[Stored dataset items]
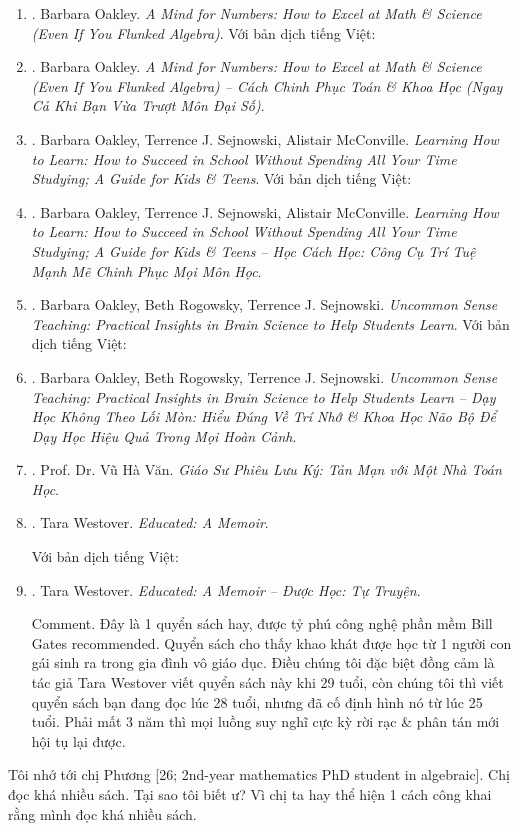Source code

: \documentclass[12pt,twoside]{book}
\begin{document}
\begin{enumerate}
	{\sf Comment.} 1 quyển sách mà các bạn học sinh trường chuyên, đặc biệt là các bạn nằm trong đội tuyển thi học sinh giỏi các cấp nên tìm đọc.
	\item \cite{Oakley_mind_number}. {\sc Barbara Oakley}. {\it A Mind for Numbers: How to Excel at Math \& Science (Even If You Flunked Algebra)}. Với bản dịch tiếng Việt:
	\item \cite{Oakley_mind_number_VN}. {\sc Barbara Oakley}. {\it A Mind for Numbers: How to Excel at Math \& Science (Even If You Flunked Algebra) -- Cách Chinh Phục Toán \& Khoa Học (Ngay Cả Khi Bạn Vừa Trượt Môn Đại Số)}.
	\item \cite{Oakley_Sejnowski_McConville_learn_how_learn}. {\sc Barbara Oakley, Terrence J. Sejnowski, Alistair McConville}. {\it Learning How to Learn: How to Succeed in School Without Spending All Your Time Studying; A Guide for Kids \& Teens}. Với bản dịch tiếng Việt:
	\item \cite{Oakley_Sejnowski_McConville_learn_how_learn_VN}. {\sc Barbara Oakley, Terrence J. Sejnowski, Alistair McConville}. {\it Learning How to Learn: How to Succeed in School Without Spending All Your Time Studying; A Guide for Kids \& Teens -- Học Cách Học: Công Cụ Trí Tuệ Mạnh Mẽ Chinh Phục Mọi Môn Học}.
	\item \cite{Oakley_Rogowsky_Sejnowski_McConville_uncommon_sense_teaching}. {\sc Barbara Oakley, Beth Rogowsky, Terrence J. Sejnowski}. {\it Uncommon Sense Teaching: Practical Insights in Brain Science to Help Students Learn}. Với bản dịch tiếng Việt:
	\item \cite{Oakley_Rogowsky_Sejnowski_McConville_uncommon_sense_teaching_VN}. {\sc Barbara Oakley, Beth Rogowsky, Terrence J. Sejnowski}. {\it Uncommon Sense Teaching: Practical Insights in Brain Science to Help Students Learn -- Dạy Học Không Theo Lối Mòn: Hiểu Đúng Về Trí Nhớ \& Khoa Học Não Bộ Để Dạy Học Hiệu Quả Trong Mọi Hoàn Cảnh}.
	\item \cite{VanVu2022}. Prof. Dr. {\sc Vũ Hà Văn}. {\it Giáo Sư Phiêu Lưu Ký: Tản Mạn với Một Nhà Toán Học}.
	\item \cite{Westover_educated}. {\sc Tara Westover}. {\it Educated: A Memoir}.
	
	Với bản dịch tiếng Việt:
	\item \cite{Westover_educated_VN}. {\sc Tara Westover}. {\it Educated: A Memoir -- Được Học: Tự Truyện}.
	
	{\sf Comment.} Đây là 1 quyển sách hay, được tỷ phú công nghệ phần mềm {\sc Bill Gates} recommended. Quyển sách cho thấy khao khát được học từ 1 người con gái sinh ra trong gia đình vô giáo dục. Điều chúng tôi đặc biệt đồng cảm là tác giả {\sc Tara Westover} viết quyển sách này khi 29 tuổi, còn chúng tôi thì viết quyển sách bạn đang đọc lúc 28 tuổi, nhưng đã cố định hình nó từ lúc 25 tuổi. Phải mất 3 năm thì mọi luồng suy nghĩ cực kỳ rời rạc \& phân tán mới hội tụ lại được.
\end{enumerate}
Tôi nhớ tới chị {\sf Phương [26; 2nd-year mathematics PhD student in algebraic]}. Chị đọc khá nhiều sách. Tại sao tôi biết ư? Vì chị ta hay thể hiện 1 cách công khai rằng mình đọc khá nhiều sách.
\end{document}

### [How to complete this task]
Find and copy each line of the data where "Students" is present.

### [Solved problem]
	\item \cite{Oakley_Rogowsky_Sejnowski_McConville_uncommon_sense_teaching}. {\sc Barbara Oakley, Beth Rogowsky, Terrence J. Sejnowski}. {\it Uncommon Sense Teaching: Practical Insights in Brain Science to Help Students Learn}. Với bản dịch tiếng Việt:
	\item \cite{Oakley_Rogowsky_Sejnowski_McConville_uncommon_sense_teaching_VN}. {\sc Barbara Oakley, Beth Rogowsky, Terrence J. Sejnowski}. {\it Uncommon Sense Teaching: Practical Insights in Brain Science to Help Students Learn -- Dạy Học Không Theo Lối Mòn: Hiểu Đúng Về Trí Nhớ \& Khoa Học Não Bộ Để Dạy Học Hiệu Quả Trong Mọi Hoàn Cảnh}.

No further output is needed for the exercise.